- **DATA SECTION**
== == ==
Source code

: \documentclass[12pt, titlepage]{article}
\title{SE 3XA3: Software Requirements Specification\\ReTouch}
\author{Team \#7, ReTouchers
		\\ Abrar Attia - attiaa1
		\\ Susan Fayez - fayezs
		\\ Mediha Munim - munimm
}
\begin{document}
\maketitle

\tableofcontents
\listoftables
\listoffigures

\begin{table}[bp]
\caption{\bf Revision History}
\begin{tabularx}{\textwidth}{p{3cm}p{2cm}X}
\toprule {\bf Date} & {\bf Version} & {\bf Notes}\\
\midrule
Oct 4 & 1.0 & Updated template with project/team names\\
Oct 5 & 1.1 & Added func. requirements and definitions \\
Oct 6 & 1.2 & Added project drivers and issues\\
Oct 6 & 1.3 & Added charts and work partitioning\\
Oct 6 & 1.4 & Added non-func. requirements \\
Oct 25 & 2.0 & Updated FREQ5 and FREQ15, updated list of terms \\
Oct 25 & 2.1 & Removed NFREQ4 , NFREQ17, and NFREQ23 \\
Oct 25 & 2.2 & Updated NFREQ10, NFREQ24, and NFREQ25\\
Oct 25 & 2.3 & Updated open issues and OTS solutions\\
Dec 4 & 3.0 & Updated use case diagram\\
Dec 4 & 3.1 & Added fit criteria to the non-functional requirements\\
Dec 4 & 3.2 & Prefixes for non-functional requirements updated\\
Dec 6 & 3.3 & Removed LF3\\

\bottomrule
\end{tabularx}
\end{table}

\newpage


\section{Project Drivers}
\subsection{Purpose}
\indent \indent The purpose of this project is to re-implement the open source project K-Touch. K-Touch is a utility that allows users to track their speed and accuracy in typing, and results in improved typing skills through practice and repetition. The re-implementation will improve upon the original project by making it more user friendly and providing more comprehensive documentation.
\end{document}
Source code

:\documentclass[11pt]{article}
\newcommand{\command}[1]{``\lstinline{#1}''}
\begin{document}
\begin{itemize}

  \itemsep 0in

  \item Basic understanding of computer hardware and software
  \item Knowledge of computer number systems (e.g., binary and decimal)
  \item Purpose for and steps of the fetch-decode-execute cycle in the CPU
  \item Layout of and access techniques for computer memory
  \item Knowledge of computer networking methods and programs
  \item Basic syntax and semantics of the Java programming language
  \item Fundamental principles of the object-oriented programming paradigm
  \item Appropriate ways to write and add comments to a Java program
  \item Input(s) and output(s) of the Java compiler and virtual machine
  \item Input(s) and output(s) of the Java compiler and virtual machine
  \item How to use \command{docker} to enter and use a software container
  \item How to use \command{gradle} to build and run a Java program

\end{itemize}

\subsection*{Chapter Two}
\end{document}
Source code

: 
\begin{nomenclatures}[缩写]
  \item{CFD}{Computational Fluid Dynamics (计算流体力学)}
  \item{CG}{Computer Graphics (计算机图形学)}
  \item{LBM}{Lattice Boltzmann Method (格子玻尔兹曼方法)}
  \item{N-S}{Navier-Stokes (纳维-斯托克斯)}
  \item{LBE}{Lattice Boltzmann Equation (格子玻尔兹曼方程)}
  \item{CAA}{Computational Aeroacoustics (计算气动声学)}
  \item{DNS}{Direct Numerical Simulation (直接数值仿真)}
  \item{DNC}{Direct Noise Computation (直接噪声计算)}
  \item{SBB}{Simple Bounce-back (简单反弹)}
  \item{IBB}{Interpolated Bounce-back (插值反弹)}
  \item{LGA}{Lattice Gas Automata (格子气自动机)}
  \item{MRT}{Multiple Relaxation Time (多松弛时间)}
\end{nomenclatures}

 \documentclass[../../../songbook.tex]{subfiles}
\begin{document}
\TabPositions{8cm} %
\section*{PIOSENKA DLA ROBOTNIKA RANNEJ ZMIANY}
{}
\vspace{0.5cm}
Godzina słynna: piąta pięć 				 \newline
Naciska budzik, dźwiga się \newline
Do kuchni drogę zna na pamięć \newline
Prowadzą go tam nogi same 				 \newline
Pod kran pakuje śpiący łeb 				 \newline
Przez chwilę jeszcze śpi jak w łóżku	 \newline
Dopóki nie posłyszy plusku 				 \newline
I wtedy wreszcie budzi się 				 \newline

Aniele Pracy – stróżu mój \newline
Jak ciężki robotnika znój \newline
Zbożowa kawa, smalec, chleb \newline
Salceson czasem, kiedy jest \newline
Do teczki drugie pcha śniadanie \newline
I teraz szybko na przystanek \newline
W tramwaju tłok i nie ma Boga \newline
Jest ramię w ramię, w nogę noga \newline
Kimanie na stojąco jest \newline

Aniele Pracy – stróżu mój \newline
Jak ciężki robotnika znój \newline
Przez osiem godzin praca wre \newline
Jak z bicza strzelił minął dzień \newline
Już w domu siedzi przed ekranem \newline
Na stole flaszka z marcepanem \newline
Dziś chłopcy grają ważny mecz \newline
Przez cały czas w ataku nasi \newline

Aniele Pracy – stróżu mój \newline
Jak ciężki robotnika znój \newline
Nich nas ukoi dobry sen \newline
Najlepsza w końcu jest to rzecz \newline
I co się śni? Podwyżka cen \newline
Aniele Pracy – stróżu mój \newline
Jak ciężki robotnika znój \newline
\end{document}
== == ==
- **EXERCISE AIM**
Write out the records again, exactly as given.

- **FINISHED EXERCISE**
Source code

: \documentclass[12pt, titlepage]{article}
\title{SE 3XA3: Software Requirements Specification\\ReTouch}
\author{Team \#7, ReTouchers
		\\ Abrar Attia - attiaa1
		\\ Susan Fayez - fayezs
		\\ Mediha Munim - munimm
}
\begin{document}
\maketitle

\tableofcontents
\listoftables
\listoffigures

\begin{table}[bp]
\caption{\bf Revision History}
\begin{tabularx}{\textwidth}{p{3cm}p{2cm}X}
\toprule {\bf Date} & {\bf Version} & {\bf Notes}\\
\midrule
Oct 4 & 1.0 & Updated template with project/team names\\
Oct 5 & 1.1 & Added func. requirements and definitions \\
Oct 6 & 1.2 & Added project drivers and issues\\
Oct 6 & 1.3 & Added charts and work partitioning\\
Oct 6 & 1.4 & Added non-func. requirements \\
Oct 25 & 2.0 & Updated FREQ5 and FREQ15, updated list of terms \\
Oct 25 & 2.1 & Removed NFREQ4 , NFREQ17, and NFREQ23 \\
Oct 25 & 2.2 & Updated NFREQ10, NFREQ24, and NFREQ25\\
Oct 25 & 2.3 & Updated open issues and OTS solutions\\
Dec 4 & 3.0 & Updated use case diagram\\
Dec 4 & 3.1 & Added fit criteria to the non-functional requirements\\
Dec 4 & 3.2 & Prefixes for non-functional requirements updated\\
Dec 6 & 3.3 & Removed LF3\\

\bottomrule
\end{tabularx}
\end{table}

\newpage


\section{Project Drivers}
\subsection{Purpose}
\indent \indent The purpose of this project is to re-implement the open source project K-Touch. K-Touch is a utility that allows users to track their speed and accuracy in typing, and results in improved typing skills through practice and repetition. The re-implementation will improve upon the original project by making it more user friendly and providing more comprehensive documentation.
\end{document}
Source code

:\documentclass[11pt]{article}
\newcommand{\command}[1]{``\lstinline{#1}''}
\begin{document}
\begin{itemize}

  \itemsep 0in

  \item Basic understanding of computer hardware and software
  \item Knowledge of computer number systems (e.g., binary and decimal)
  \item Purpose for and steps of the fetch-decode-execute cycle in the CPU
  \item Layout of and access techniques for computer memory
  \item Knowledge of computer networking methods and programs
  \item Basic syntax and semantics of the Java programming language
  \item Fundamental principles of the object-oriented programming paradigm
  \item Appropriate ways to write and add comments to a Java program
  \item Input(s) and output(s) of the Java compiler and virtual machine
  \item Input(s) and output(s) of the Java compiler and virtual machine
  \item How to use \command{docker} to enter and use a software container
  \item How to use \command{gradle} to build and run a Java program

\end{itemize}

\subsection*{Chapter Two}
\end{document}
Source code

: 
\begin{nomenclatures}[缩写]
  \item{CFD}{Computational Fluid Dynamics (计算流体力学)}
  \item{CG}{Computer Graphics (计算机图形学)}
  \item{LBM}{Lattice Boltzmann Method (格子玻尔兹曼方法)}
  \item{N-S}{Navier-Stokes (纳维-斯托克斯)}
  \item{LBE}{Lattice Boltzmann Equation (格子玻尔兹曼方程)}
  \item{CAA}{Computational Aeroacoustics (计算气动声学)}
  \item{DNS}{Direct Numerical Simulation (直接数值仿真)}
  \item{DNC}{Direct Noise Computation (直接噪声计算)}
  \item{SBB}{Simple Bounce-back (简单反弹)}
  \item{IBB}{Interpolated Bounce-back (插值反弹)}
  \item{LGA}{Lattice Gas Automata (格子气自动机)}
  \item{MRT}{Multiple Relaxation Time (多松弛时间)}
\end{nomenclatures}

 \documentclass[../../../songbook.tex]{subfiles}
\begin{document}
\TabPositions{8cm} %
\section*{PIOSENKA DLA ROBOTNIKA RANNEJ ZMIANY}
{}
\vspace{0.5cm}
Godzina słynna: piąta pięć 				 \newline
Naciska budzik, dźwiga się \newline
Do kuchni drogę zna na pamięć \newline
Prowadzą go tam nogi same 				 \newline
Pod kran pakuje śpiący łeb 				 \newline
Przez chwilę jeszcze śpi jak w łóżku	 \newline
Dopóki nie posłyszy plusku 				 \newline
I wtedy wreszcie budzi się 				 \newline

Aniele Pracy – stróżu mój \newline
Jak ciężki robotnika znój \newline
Zbożowa kawa, smalec, chleb \newline
Salceson czasem, kiedy jest \newline
Do teczki drugie pcha śniadanie \newline
I teraz szybko na przystanek \newline
W tramwaju tłok i nie ma Boga \newline
Jest ramię w ramię, w nogę noga \newline
Kimanie na stojąco jest \newline

Aniele Pracy – stróżu mój \newline
Jak ciężki robotnika znój \newline
Przez osiem godzin praca wre \newline
Jak z bicza strzelił minął dzień \newline
Już w domu siedzi przed ekranem \newline
Na stole flaszka z marcepanem \newline
Dziś chłopcy grają ważny mecz \newline
Przez cały czas w ataku nasi \newline

Aniele Pracy – stróżu mój \newline
Jak ciężki robotnika znój \newline
Nich nas ukoi dobry sen \newline
Najlepsza w końcu jest to rzecz \newline
I co się śni? Podwyżka cen \newline
Aniele Pracy – stróżu mój \newline
Jak ciężki robotnika znój \newline
\end{document}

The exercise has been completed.